Seira ikut berdiri, pukul d**a Elard lebih keras. “Aku juga terpaksa kok! Yang nggak laku sampai minta mamanya carikan istri, kan kamu. Bukan aku!” Dia membalas dengan tajam dan galak.
“Yang datang karena mau dijodohkan yang berharap. Udah putus asa nggak sanggup cari pacar apa?”
“Ngaca, Om!”
“Bilang apa kamu?”
“Ngaca, udah tua jangan pemilih. Cari cewek muda pakai foto lama. Yang fair dong! Pakai foto terbaru biar nggak ada yang tertipu.” Elard tak percaya apa yang dia dengar, mulut Seira kelewatan kurang ajar. Siapa yang tahan mendengar ocehan dari orang yang tak dikenal begitu.
“Baik, saya pulang,” kata Elard.
Elard berbalik, memutuskan untuk tidak meladeni Seira dan tidak akan pernah mau bertemu lagi. Buang-buang waktu saja. Sejak awal memang seharusnya dia tidak percaya pada perkataan Marisa. Apanya yang calon menantu idaman, tingkahnya seperti bocah kurang ajar begitu.
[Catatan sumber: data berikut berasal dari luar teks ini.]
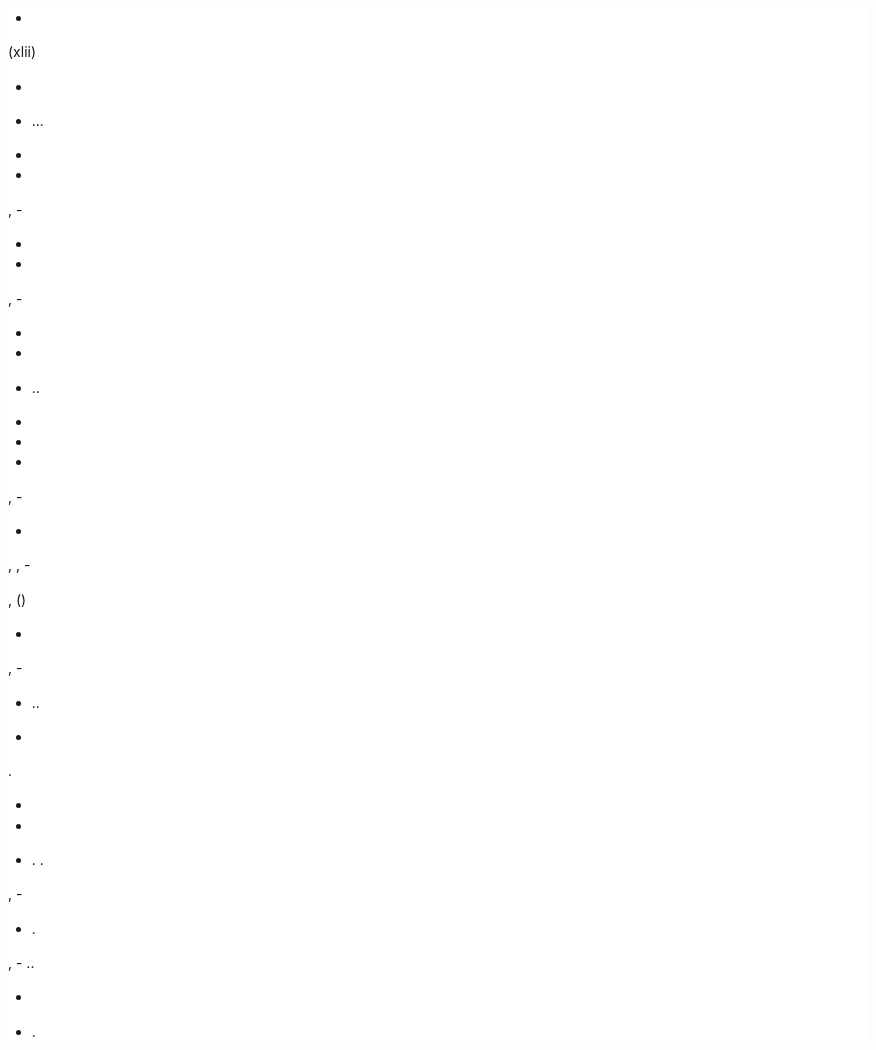 -

(xlii)

-

- ...

-

-

, -

-

-

, -

-

-

- ..

-

-

-

, -

-

, , -

, ()

-

, -

- ..

-

.

-

-

- . .

, -

- .

, - ..

-

- .
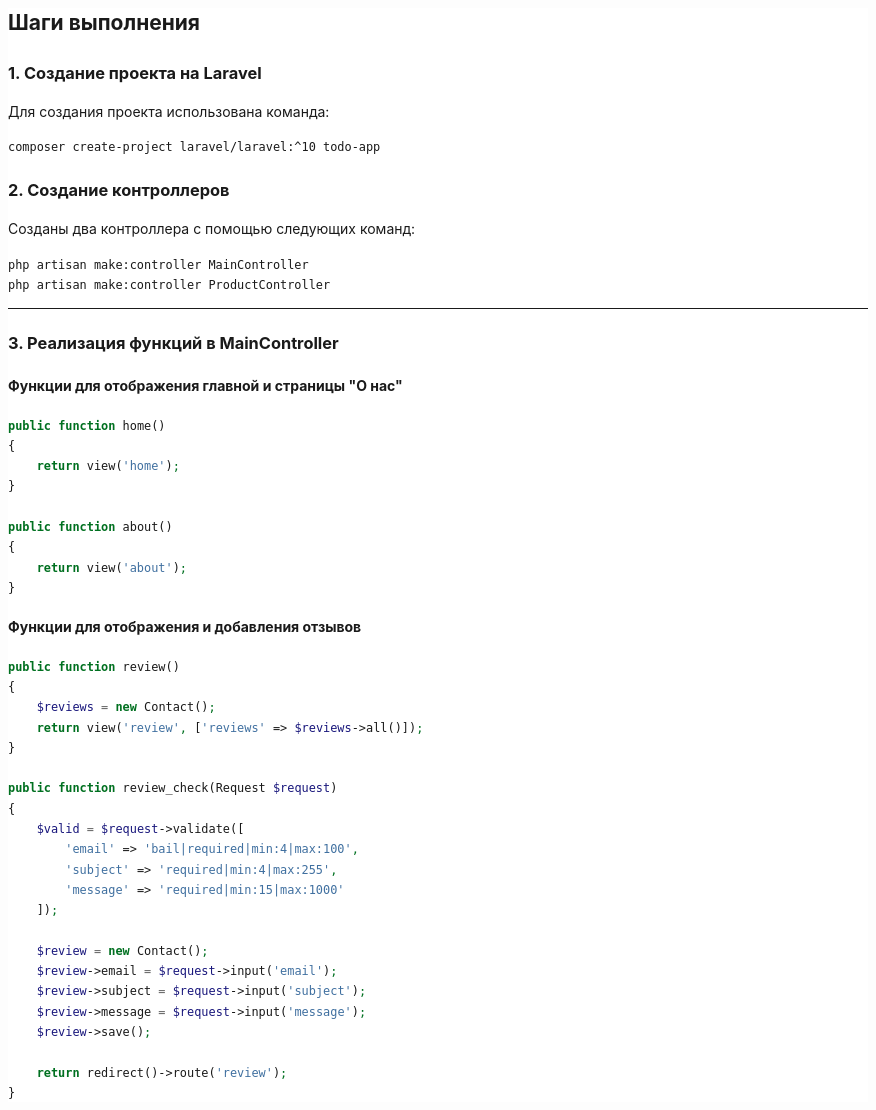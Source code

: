 ## Шаги выполнения

### 1. Создание проекта на Laravel

Для создания проекта использована команда:
```bash
composer create-project laravel/laravel:^10 todo-app
```

### 2. Создание контроллеров

Созданы два контроллера с помощью следующих команд:
```bash
php artisan make:controller MainController
php artisan make:controller ProductController
```

---

### 3. Реализация функций в MainController

#### Функции для отображения главной и страницы "О нас"
```php
public function home()
{
    return view('home');
}

public function about()
{
    return view('about');
}
```

#### Функции для отображения и добавления отзывов
```php
public function review()
{
    $reviews = new Contact();
    return view('review', ['reviews' => $reviews->all()]);
}

public function review_check(Request $request)
{
    $valid = $request->validate([
        'email' => 'bail|required|min:4|max:100',
        'subject' => 'required|min:4|max:255',
        'message' => 'required|min:15|max:1000'
    ]);

    $review = new Contact();
    $review->email = $request->input('email');
    $review->subject = $request->input('subject');
    $review->message = $request->input('message');
    $review->save();

    return redirect()->route('review');
}
```

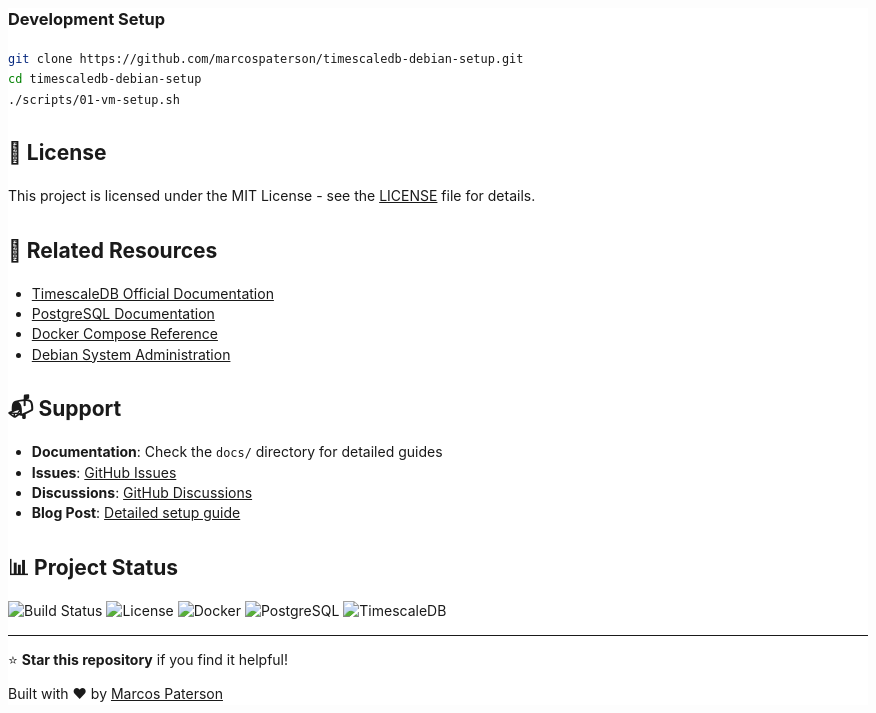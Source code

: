 ### Development Setup
```bash
git clone https://github.com/marcospaterson/timescaledb-debian-setup.git
cd timescaledb-debian-setup
./scripts/01-vm-setup.sh
```

## 📝 License

This project is licensed under the MIT License - see the [LICENSE](LICENSE) file for details.

## 🔗 Related Resources

- [TimescaleDB Official Documentation](https://docs.timescale.com/)
- [PostgreSQL Documentation](https://www.postgresql.org/docs/)
- [Docker Compose Reference](https://docs.docker.com/compose/)
- [Debian System Administration](https://www.debian.org/doc/manuals/debian-reference/)

## 📬 Support

- **Documentation**: Check the `docs/` directory for detailed guides
- **Issues**: [GitHub Issues](https://github.com/marcospaterson/timescaledb-debian-setup/issues)
- **Discussions**: [GitHub Discussions](https://github.com/marcospaterson/timescaledb-debian-setup/discussions)
- **Blog Post**: [Detailed setup guide](blog-post.md)

## 📊 Project Status

![Build Status](https://github.com/marcospaterson/timescaledb-debian-setup/actions/workflows/test.yml/badge.svg)
![License](https://img.shields.io/badge/license-MIT-blue.svg)
![Docker](https://img.shields.io/badge/docker-supported-blue.svg)
![PostgreSQL](https://img.shields.io/badge/postgresql-17-blue.svg)
![TimescaleDB](https://img.shields.io/badge/timescaledb-latest-orange.svg)

---

⭐ **Star this repository** if you find it helpful!

Built with ❤️ by [Marcos Paterson](https://github.com/marcospaterson)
“Eh? Kok main pulang sih? Kenalan aja belum.” Seira malah tak jelas. Sudah ngomel-ngomel seakan di-PHP tadi, eh ... masih saja menahan tangan Elard entah untuk apa.
“Saya tidak mau berkenalan denganmu,” balas Elard datar. Dia menepis tangan Seira, berjalan lebih cepat tanpa menoleh sama sekali.
Seira yang ditinggalkan jadi tak enak. Dia bukannya mau kenalan dengan cara begitu. Hanya saja mulutnya kadang ceplas-ceplos tak bisa direm. Udah ganteng, sia-sia dong kalau kenalannya nggak jadi.
“Nggak usah dipikirkan, Seira. Elard memang selalu begitu. Sok jual mahal, nanti-nanti ketemuan ulang ya!” Ini lagi Marisa, habis anaknya pulang dia memunculkan diri. Masih belum menyerah menjodohkan mereka.
Tumben-tumbenan ada yang berani mengomeli Elard. Mungkin ada bagusnya mendekatkan mereka. Kali saja Seira bisa mengubah kepribadian anaknya yang pemilih dan perfeksionis itu.
“Nggak usah – ”
“Tenang, nanti tante yang atur.”
“Tapi Tante – ”
“Pokoknya kamu ikut saja. Semua pasti beres. Ini belum kenal aja, nanti juga ketemu sisi baiknya kok.”
Begitu saja terus. Tiap kali Seira ingin menolak, Marisa selalu memotong dengan berbagai bujukan sampai Seira mengangguk setuju. Biarlah, nanti saat ketemu lagi dia akan minta maaf sudah kurang ajar sama orang tua. Soal perjodohan si bodoh amat. Om-om sok jual mahal begitu kayaknya bikin pusing kepala, Seira mana sanggup.